Here a microcontroller would be a virtual device and is treated like a normal device that I can add to my account.
Since I am familiar with programming, I would do it myself.
What I need is information on where to start and suggestions for improvement.
You should have a look at Mycroft Messagebus docs - while the functioanility you want is currently not there (yet), it nevertheless gibes you an idea how to hook up the Esp-devices with Mycroft.
I’ve been considering something like this myself.
Easiest would be to create a separate mycroft client (running in parallell with mycroft-speech-client) that hosts a simple socket server which the ESP32 can connect to and send wav-data to.
I created this example a long time ago: https://github.com/forslund/mycroft-wave-client
This one reads from a file but the same architecture can be used to read from a socket.
If you can get the ESP32 to record audio and send using a standard socket I can help with the mycroft side if you like.
I vote the ESP32 device should be called μCroft (microcroft/mucroft)
Totally calling those sherlocks
Got looking for microphones for my small devices. Do you have any recommendations? I’ve been looking at https://www.electrokit.com/uploads/productfile/41016/adafruit-agc-electret-microphone-amplifier-max9814.pdf
Okay I will PM you when I am ready
Also voting for that name
I’m definitely not as far into this as most here, apologies if my thoughts don’t apply to this… but I had pondered if this would work as a way to do multi-person voice recognition?
For example you run three μCrofts… one to recognize your voice, one for another person (in my example it would be my wife), and the 3rd for all others… all reporting back to a main picroft… with unique accounts to allow different actions…
The idea is that every uCroft works as a virtual device so like a normal picroft.
Why multiple voices wouldn’t be able?
From what I have read, I thought multiple voice recognition wasn’t possible on the standard setup? Sorry, like I said, just getting started looking into MyCroft and have pulled the trigger on setting up a device yet.
Hi there @Senkrad, unfortunately this isn’t possible at the moment, but multiple speaker recognition is something we would really like to do longer term.
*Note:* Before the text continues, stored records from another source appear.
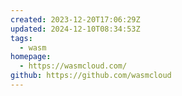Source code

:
 ```yaml
---
created: 2023-12-20T17:06:29Z
updated: 2024-12-10T08:34:53Z
tags:
  - wasm
homepage:
  - https://wasmcloud.com/
github: https://github.com/wasmcloud
---
```

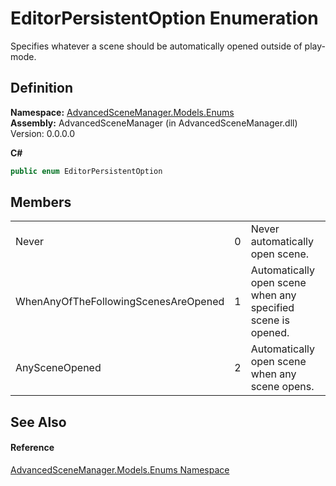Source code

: # EditorPersistentOption Enumeration


Specifies whatever a scene should be automatically opened outside of play-mode.



## Definition
**Namespace:** <a href="N_AdvancedSceneManager_Models_Enums">AdvancedSceneManager.Models.Enums</a>  
**Assembly:** AdvancedSceneManager (in AdvancedSceneManager.dll) Version: 0.0.0.0

**C#**
``` C#
public enum EditorPersistentOption
```



## Members
<table>
<tr>
<td>Never</td>
<td>0</td>
<td>Never automatically open scene.</td></tr>
<tr>
<td>WhenAnyOfTheFollowingScenesAreOpened</td>
<td>1</td>
<td>Automatically open scene when any specified scene is opened.</td></tr>
<tr>
<td>AnySceneOpened</td>
<td>2</td>
<td>Automatically open scene when any scene opens.</td></tr>
</table>

## See Also


#### Reference
<a href="N_AdvancedSceneManager_Models_Enums">AdvancedSceneManager.Models.Enums Namespace</a>  
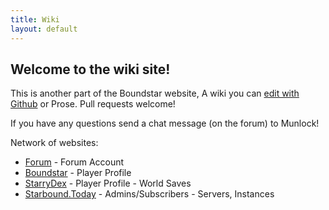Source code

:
 ```yaml
---
title: Wiki
layout: default
---
```


## Welcome to the wiki site!

This is another part of the Boundstar website, A wiki you can [edit with Github](https://github.com/digitaldesigndj/boundstar-content/edit/master/info.html.md) or Prose. Pull requests welcome!

If you have any questions send a chat message (on the forum) to Munlock!

Network of websites:

* [Forum](http://forum.boundstar.com) - Forum Account
* [Boundstar](http://boundstar.com) - Player Profile
* [StarryDex](http://starrydex.com) - Player Profile - World Saves
* [Starbound.Today](http://starbound.today) - Admins/Subscribers - Servers, Instances
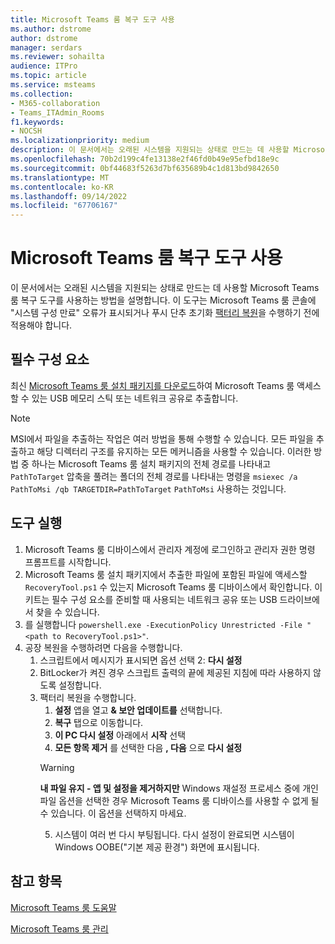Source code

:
 ```yaml
---
title: Microsoft Teams 룸 복구 도구 사용
ms.author: dstrome
author: dstrome
manager: serdars
ms.reviewer: sohailta
audience: ITPro
ms.topic: article
ms.service: msteams
ms.collection:
- M365-collaboration
- Teams_ITAdmin_Rooms
f1.keywords:
- NOCSH
ms.localizationpriority: medium
description: 이 문서에서는 오래된 시스템을 지원되는 상태로 만드는 데 사용할 Microsoft Teams 룸 복구 도구를 사용하는 방법을 설명합니다.
ms.openlocfilehash: 70b2d199c4fe13138e2f46fd0b49e95efbd18e9c
ms.sourcegitcommit: 0bf44683f5263d7bf635689b4c1d813bd9842650
ms.translationtype: MT
ms.contentlocale: ko-KR
ms.lasthandoff: 09/14/2022
ms.locfileid: "67706167"
---
```

# <a name="use-the-microsoft-teams-rooms-recovery-tool"></a>Microsoft Teams 룸 복구 도구 사용

이 문서에서는 오래된 시스템을 지원되는 상태로 만드는 데 사용할 Microsoft Teams 룸 복구 도구를 사용하는 방법을 설명합니다. 이 도구는 Microsoft Teams 룸 콘솔에 "시스템 구성 만료" 오류가 표시되거나 푸시 단추 초기화 [팩터리 복원](./rooms-operations.md#microsoft-teams-rooms-reset-factory-restore)을 수행하기 전에 적용해야 합니다.

## <a name="prerequisites"></a>필수 구성 요소

최신 [Microsoft Teams 룸 설치 패키지를 다운로드](https://go.microsoft.com/fwlink/?linkid=851168)하여 Microsoft Teams 룸 액세스할 수 있는 USB 메모리 스틱 또는 네트워크 공유로 추출합니다.

> [!NOTE]
> MSI에서 파일을 추출하는 작업은 여러 방법을 통해 수행할 수 있습니다. 모든 파일을 추출하고 해당 디렉터리 구조를 유지하는 모든 메커니즘을 사용할 수 있습니다. 이러한 방법 중 하나는 Microsoft Teams 룸 설치 패키지의 전체 경로를 나타내고 `PathToTarget` 압축을 풀려는 폴더의 전체 경로를 나타내는 명령을 `msiexec /a PathToMsi /qb TARGETDIR=PathToTarget` `PathToMsi` 사용하는 것입니다.

## <a name="running-the-tool"></a>도구 실행

1) Microsoft Teams 룸 디바이스에서 관리자 계정에 로그인하고 관리자 권한 명령 프롬프트를 시작합니다.
2) Microsoft Teams 룸 설치 패키지에서 추출한 파일에 포함된 파일에 액세스할 `RecoveryTool.ps1` 수 있는지 Microsoft Teams 룸 디바이스에서 확인합니다. 이 키트는 필수 구성 요소를 준비할 때 사용되는 네트워크 공유 또는 USB 드라이브에서 찾을 수 있습니다.
3) 를 실행합니다 `powershell.exe -ExecutionPolicy Unrestricted -File "<path to RecoveryTool.ps1>"`.
4) 공장 복원을 수행하려면 다음을 수행합니다.
   1. 스크립트에서 메시지가 표시되면 옵션 선택 2: **다시 설정**
   2. BitLocker가 켜진 경우 스크립트 출력의 끝에 제공된 지침에 따라 사용하지 않도록 설정합니다.
   3. 팩터리 복원을 수행합니다.
      1. **설정** 앱을 열고 **& 보안 업데이트를** 선택합니다.
      2. **복구** 탭으로 이동합니다.
      3. **이 PC 다시 설정** 아래에서 **시작** 선택
      4. **모든 항목 제거** 를 선택한 다음 **, 다음** 으로 **다시 설정**
        > [!WARNING]
        > **내 파일 유지 - 앱 및 설정을 제거하지만** Windows 재설정 프로세스 중에 개인 파일 옵션을 선택한 경우 Microsoft Teams 룸 디바이스를 사용할 수 없게 될 수 있습니다. 이 옵션을 선택하지 마세요.
      5. 시스템이 여러 번 다시 부팅됩니다. 다시 설정이 완료되면 시스템이 Windows OOBE("기본 제공 환경") 화면에 표시됩니다.



## <a name="see-also"></a>참고 항목

[Microsoft Teams 룸 도움말](https://support.office.com/article/Skype-Room-Systems-version-2-help-e667f40e-5aab-40c1-bd68-611fe0002ba2)

[Microsoft Teams 룸 관리](rooms-manage.md)
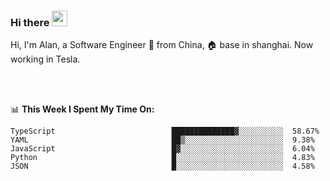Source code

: ### Hi there <img src="https://media.giphy.com/media/hvRJCLFzcasrR4ia7z/giphy.gif" width="25px">

<!-- ![visitors](https://visitor-badge.glitch.me/badge?page_id=dislfyer.dislfyer) -->

Hi, I'm Alan, a Software Engineer 🚀 from China, 🏠 base in shanghai. Now working in Tesla.

<br/>
<br/>

📊 **This Week I Spent My Time On:**


<!--START_SECTION:waka-->

```text
TypeScript                          ██████████████▓░░░░░░░░░░  58.67%
YAML                                ██▒░░░░░░░░░░░░░░░░░░░░░░  9.38%
JavaScript                          █▓░░░░░░░░░░░░░░░░░░░░░░░  6.04%
Python                              █░░░░░░░░░░░░░░░░░░░░░░░░  4.83%
JSON                                █░░░░░░░░░░░░░░░░░░░░░░░░  4.58%
```

<!--END_SECTION:waka-->

<!--
**About Me:**
 -->
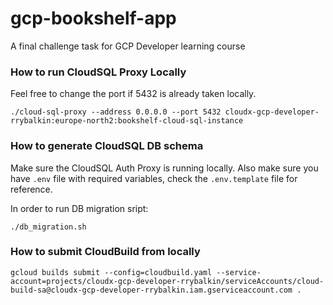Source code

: # gcp-bookshelf-app
A final challenge task for GCP Developer learning course

### How to run CloudSQL Proxy Locally
Feel free to change the port if 5432 is already taken locally.
```shell
./cloud-sql-proxy --address 0.0.0.0 --port 5432 cloudx-gcp-developer-rrybalkin:europe-north2:bookshelf-cloud-sql-instance
```

### How to generate CloudSQL DB schema
Make sure the CloudSQL Auth Proxy is running locally. 
Also make sure you have `.env` file with required variables, check the `.env.template` file for reference.

In order to run DB migration sript:
```shell
./db_migration.sh
```

### How to submit CloudBuild from locally
```shell
gcloud builds submit --config=cloudbuild.yaml --service-account=projects/cloudx-gcp-developer-rrybalkin/serviceAccounts/cloud-build-sa@cloudx-gcp-developer-rrybalkin.iam.gserviceaccount.com .
```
This would require a few technical pieces to be in place;
We would need a way for people to record their voices - voice samples - so that Mycroft could then compare the recorded sample with someone speaking to do a match.
We would need a Wake Word listener that compared the recording of a Wake word with the voice sample on file to determine “who” was speaking
We would also need a way to handle the case where the voice could not be matched to a sample on record.
So, it’s doable, but requires a fair bit of work.
I’m really interested in such development. Personnaly, I have similar project based on Nabaztag as remote microphone/speaker.
Please, don’t forget to bump here for any progress.
Hi, I’m glad you like the idea.
I have to say that I hadn’t started it yet. But I will announce some progress as soon as possible. Fortunately there is more time after Christmas ^^
I still not yet worked on converting Nabaztag nor Karotz. But I already have a new promising gadget: a (hackable) smartwatch. It is a TTGO T-Watch 2020, designed around a ESP32. This watch has a WiFi, an speaker and a microphone.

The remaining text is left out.